Tate Britain & Millbank
This riverside Westminster neighbourhood is a truly unique part of town that is home to the fantastic Tate Britain, the Chelsea College of Arts, and a great deal of high density former social housing. The redbrick Millbank Estate, completed in 1902, gives the streets just behind the Tate a notable character, but the most notable of the former council houses are the eccentric chequerboard blocks of flats on Page Street, designed by Edwin Lutyens and built in 1930. Beautiful rows of Georgian terraced houses occupy the streets to the south west, approaching the busy Vauxhall Bridge, and Millbank itself exists as a rumbling thoroughfare separating the buildings from the river in front of it. Pimlico tube station is a convenient transport hub on the Victoria line, and numerous bus routes traverse the congested local streets bringing commuters from areas further afield to the numerous important institutions that reside nearby.
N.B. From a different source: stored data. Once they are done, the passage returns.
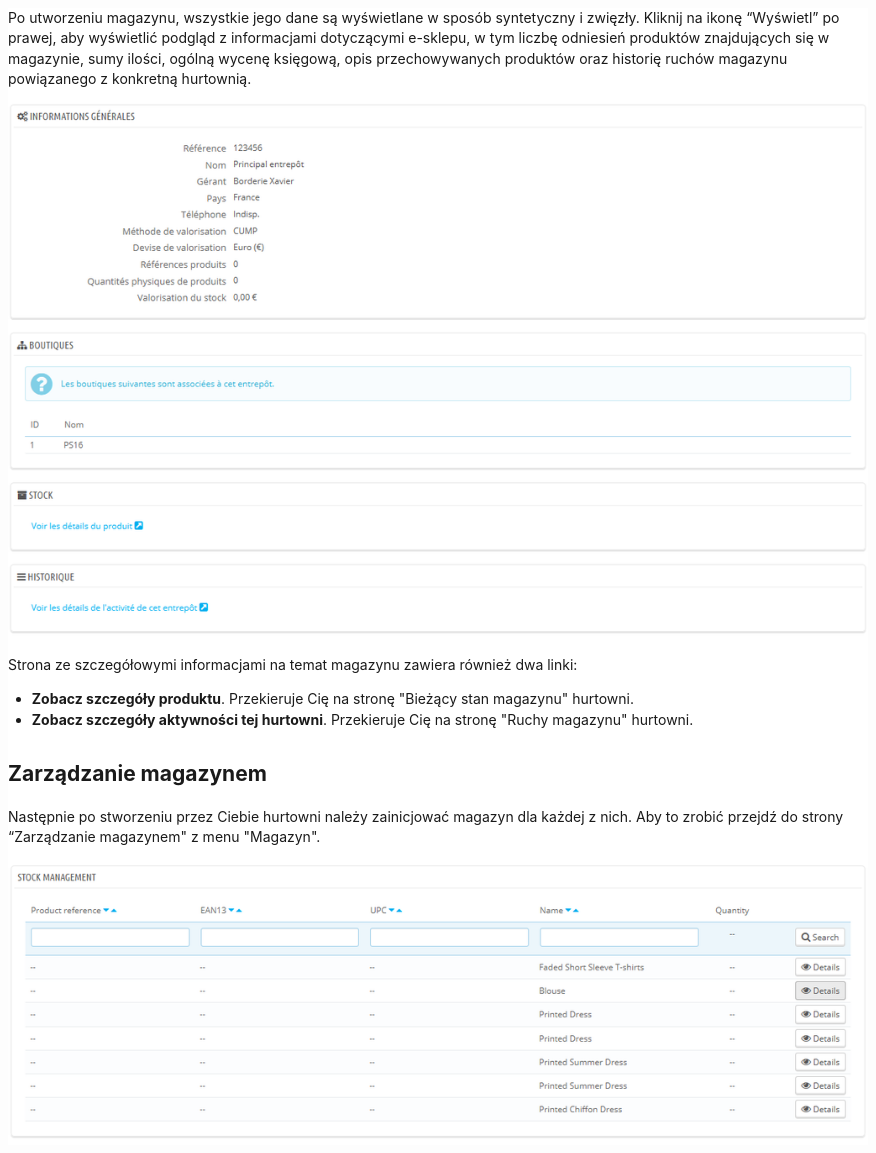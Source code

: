 Po utworzeniu magazynu, wszystkie jego dane są wyświetlane w sposób syntetyczny i zwięzły. Kliknij na ikonę “Wyświetl” po prawej, aby wyświetlić podgląd z informacjami dotyczącymi e-sklepu, w tym liczbę odniesień produktów znajdujących się w magazynie, sumy ilości, ogólną wycenę księgową, opis przechowywanych produktów oraz historię ruchów magazynu powiązanego z konkretną hurtownią.

![](<../../../.gitbook/assets/23789959 (1).png>)

Strona ze szczegółowymi informacjami na temat magazynu zawiera również dwa linki:

* **Zobacz szczegóły produktu**. Przekieruje Cię na stronę "Bieżący stan magazynu" hurtowni.
* **Zobacz szczegóły aktywności tej hurtowni**. Przekieruje Cię na stronę "Ruchy magazynu" hurtowni.

## Zarządzanie magazynem <a href="#prezentacjainterfejsuzarzadzaniamagazynem-zarzadzaniemagazynem" id="prezentacjainterfejsuzarzadzaniamagazynem-zarzadzaniemagazynem"></a>

Następnie po stworzeniu przez Ciebie hurtowni należy zainicjować magazyn dla każdej z nich. Aby to zrobić przejdź do strony “Zarządzanie magazynem" z menu "Magazyn".

![](<../../../.gitbook/assets/23789962 (1).png>)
The name Millbank derives from the medieval watermills that once stood on the embanked riverside until they were pulled down in the early 18th century. It was described by Samuel Pepys as a place of plague pits, bogs and quagmires, and perfect for shooting snipe. The area was sparsely covered with residential houses until Millbank Prison was built in 1816, becoming the largest prison in the country and infamous for its poor conditions. The mid-19th century Thames Embankment project was responsible for the construction of what we now know as Millbank. The prison was demolished in 1892 and the Tate built on its site, opened by sugar magnate Sir Henry Tate. The area was badly flooded in 1928, leading to a great deal of rebuilding, which has given the locality its appearance today. In 1973, the Provisional IRA detonated a bomb in front of the Home Office on Thorney Street injuring over 50 people. The Royal Army Medical College, where the first vaccine for typhoid was developed, was converted into the Chelsea College of Arts in 2005.
The art deco greasy spoon, the Regency Café, is located on Regency Street and has become a tourist attraction due to its use as a filming location for films such as Layer Cake, Brighton Rock, and Pride, because of its original interior. It also appeared in a photoshoot for Japanese Vogue. Despite its celebrity status, the café still serves down to earth British fare for a reasonable price, and it’s not uncommon to see artsy tourists and students eating a fry up alongside builders and elderly locals.
Beyond its architectural interest, the neighbourhood has little personality, and definitely no community feel, due in part to the high rent prices locally. Millbank can also prove noisy and polluted; a slight on the neoclassical idyll of the Tate Britain.
The iconic Millbank Tower is currently under development, after the Reuben brothers made a successful application in 2016 to convert it into a five-star hotel and 207 luxury apartments. The tower is a 118-metre Grade II listed tower and podium building from 1963 on the banks of river Thames. The British Film Institute has also accepted an invitation to be the Tower’s cultural partner, and are planning to create a new national centre for the future of the moving image. This will be a big selling point for a neighbourhood that is currently lacking in economic, culture and leisure activities. Development is set to begin in 2024, once existing tenancies cease. Not too far from the Tower, and still along Millbank, is another lucrative refurbishment. 7 Millbank in Westminster, which was built in two phases between 1912 and 1929 and was the head office of British American Tobacco, is getting a makeover designed by Make Architects. Work will involve dismantling, repairing and reconstructing the existing facade and building a new office building within.